OS X isn't bad, but, like Windows, it's got some issues, and its microkernel heritage are part of it. There is no good reason to use a microkernel, if starting from scratch.

SecurityTheatre · Nov 25, 2013

Red Squirrel said:
Actually it could be that way too, in higher performance systems you could have a card where you put your own chips, and there would be a chip standard too. I never really considered the distances, I guess when it comes to today's clock speeds and performance distances actually does matter, so chances are what you'd end up with is typically 1 card would be the "system" (what is today a motherboard) and then the other slots would be expansion for other stuff like hard drives and so on.

If you want hyper-modular, you will need to find ways to make the components very small, or you sacrifice some speed in making them modular.
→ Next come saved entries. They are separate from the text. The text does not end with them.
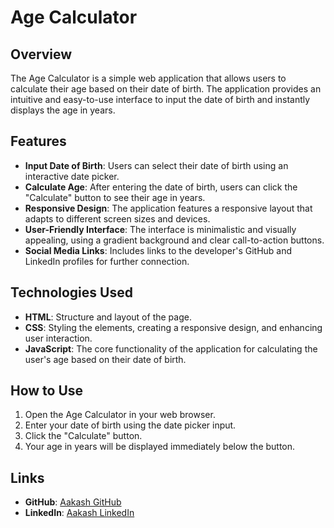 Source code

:  # Age Calculator

## Overview
The Age Calculator is a simple web application that allows users to calculate their age based on their date of birth. The application provides an intuitive and easy-to-use interface to input the date of birth and instantly displays the age in years.

## Features
- **Input Date of Birth**: Users can select their date of birth using an interactive date picker.
- **Calculate Age**: After entering the date of birth, users can click the "Calculate" button to see their age in years.
- **Responsive Design**: The application features a responsive layout that adapts to different screen sizes and devices.
- **User-Friendly Interface**: The interface is minimalistic and visually appealing, using a gradient background and clear call-to-action buttons.
- **Social Media Links**: Includes links to the developer's GitHub and LinkedIn profiles for further connection.

## Technologies Used
- **HTML**: Structure and layout of the page.
- **CSS**: Styling the elements, creating a responsive design, and enhancing user interaction.
- **JavaScript**: The core functionality of the application for calculating the user's age based on their date of birth.

## How to Use
1. Open the Age Calculator in your web browser.
2. Enter your date of birth using the date picker input.
3. Click the "Calculate" button.
4. Your age in years will be displayed immediately below the button.

## Links
- **GitHub**: [Aakash GitHub](https://github.com/Aakash17x08)
- **LinkedIn**: [Aakash LinkedIn](https://www.linkedin.com/in/aakash-maurya-b18152326/)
Your big modular system sounded like some of the new higher-end blade platforms, however. You should check out Nutanix (I think that's the spelling). They have something very similar to what you said.

Zodiark1593 · Nov 26, 2013

SecurityTheatre said:
If you want hyper-modular, you will need to find ways to make the components very small, or you sacrifice some speed in making them modular.
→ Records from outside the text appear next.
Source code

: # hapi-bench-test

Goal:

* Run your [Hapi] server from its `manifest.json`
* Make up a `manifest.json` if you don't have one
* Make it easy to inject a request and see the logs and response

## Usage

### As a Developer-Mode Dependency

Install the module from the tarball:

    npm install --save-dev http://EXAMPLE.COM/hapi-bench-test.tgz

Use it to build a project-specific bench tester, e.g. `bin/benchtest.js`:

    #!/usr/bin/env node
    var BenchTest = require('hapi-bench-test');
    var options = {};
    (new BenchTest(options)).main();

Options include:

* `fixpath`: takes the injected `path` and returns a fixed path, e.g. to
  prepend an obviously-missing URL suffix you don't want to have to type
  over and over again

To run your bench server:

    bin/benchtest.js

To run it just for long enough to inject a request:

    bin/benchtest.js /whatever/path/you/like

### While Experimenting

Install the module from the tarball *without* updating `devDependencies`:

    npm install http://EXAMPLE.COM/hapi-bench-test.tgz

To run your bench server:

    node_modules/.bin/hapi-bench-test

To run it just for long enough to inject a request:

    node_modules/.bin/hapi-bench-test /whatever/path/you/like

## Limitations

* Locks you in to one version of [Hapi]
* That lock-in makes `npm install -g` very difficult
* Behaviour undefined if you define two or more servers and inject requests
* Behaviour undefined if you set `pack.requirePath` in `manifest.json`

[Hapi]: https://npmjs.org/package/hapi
Your big modular system sounded like some of the new higher-end blade platforms, however. You should check out Nutanix (I think that's the spelling). They have something very similar to what you said.

If only we could get a printer that can fab individual chips for customers on demand (for a set of standardized boards perhaps). If I want a specific cpu and gpu and memory interface, I could license the required blocks, select the wafer size I require, pay for the print, and now I have the SOC that fits my needs.

NTMBK · Nov 26, 2013

Zodiark1593 said:
If only we could get a printer that can fab individual chips for customers on demand (for a set of standardized boards perhaps). If I want a specific cpu and gpu and memory interface, I could license the required blocks, select the wafer size I require, pay for the print, and now I have the SOC that fits my needs.
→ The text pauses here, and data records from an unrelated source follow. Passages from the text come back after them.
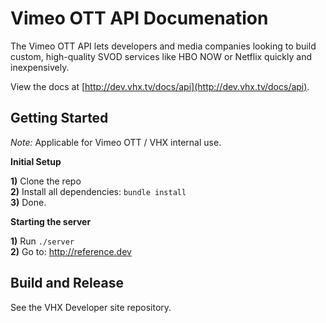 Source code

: # Vimeo OTT API Documenation
The Vimeo OTT API lets developers and media companies looking to build custom, high-quality SVOD services like HBO NOW or Netflix quickly and inexpensively.

View the docs at [http://dev.vhx.tv/docs/api](http://dev.vhx.tv/docs/api).

## Getting Started

*Note:* Applicable for Vimeo OTT / VHX internal use.

**Initial Setup**

**1)** Clone the repo  
**2)** Install all dependencies: `bundle install`<br>
**3)** Done.

**Starting the server**

**1)** Run `./server`  
**2)** Go to: http://reference.dev

## Build and Release

See the VHX Developer site repository.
How about faster and cheaper FPGAs? What if you had a single piece of silicon, and every time you wanted to run a piece of software the hardware would actually reconfigure itself to be absolutely optimal? Imagine a GPU which could rebalance the amounts of shaders, texture units, ROPs, and caches it had, based on what game you were about to run on it. Profiler guided hardware!

It's a complete pipedream of course, and FPGAs are a nightmare to develop with. But it's a fun thought experiment.

GWestphal · Nov 26, 2013

That would be cool, is it just the compiling of the verilog that takes a long time on FPGAs or is it the flashing the design into the FPGA. If the flashing is fast, you could have several premade profiles for certain tasks, i.e. physics, image processing, signal processing etc

What about implementing a kernel as and ASIC/FPGA. Then at the bottom of the software level you have not a kernel anymore, but a operation coalescer or something like that.

SecurityTheatre · Nov 26, 2013

NTMBK said:
How about faster and cheaper FPGAs? What if you had a single piece of silicon, and every time you wanted to run a piece of software the hardware would actually reconfigure itself to be absolutely optimal? Imagine a GPU which could rebalance the amounts of shaders, texture units, ROPs, and caches it had, based on what game you were about to run on it. Profiler guided hardware!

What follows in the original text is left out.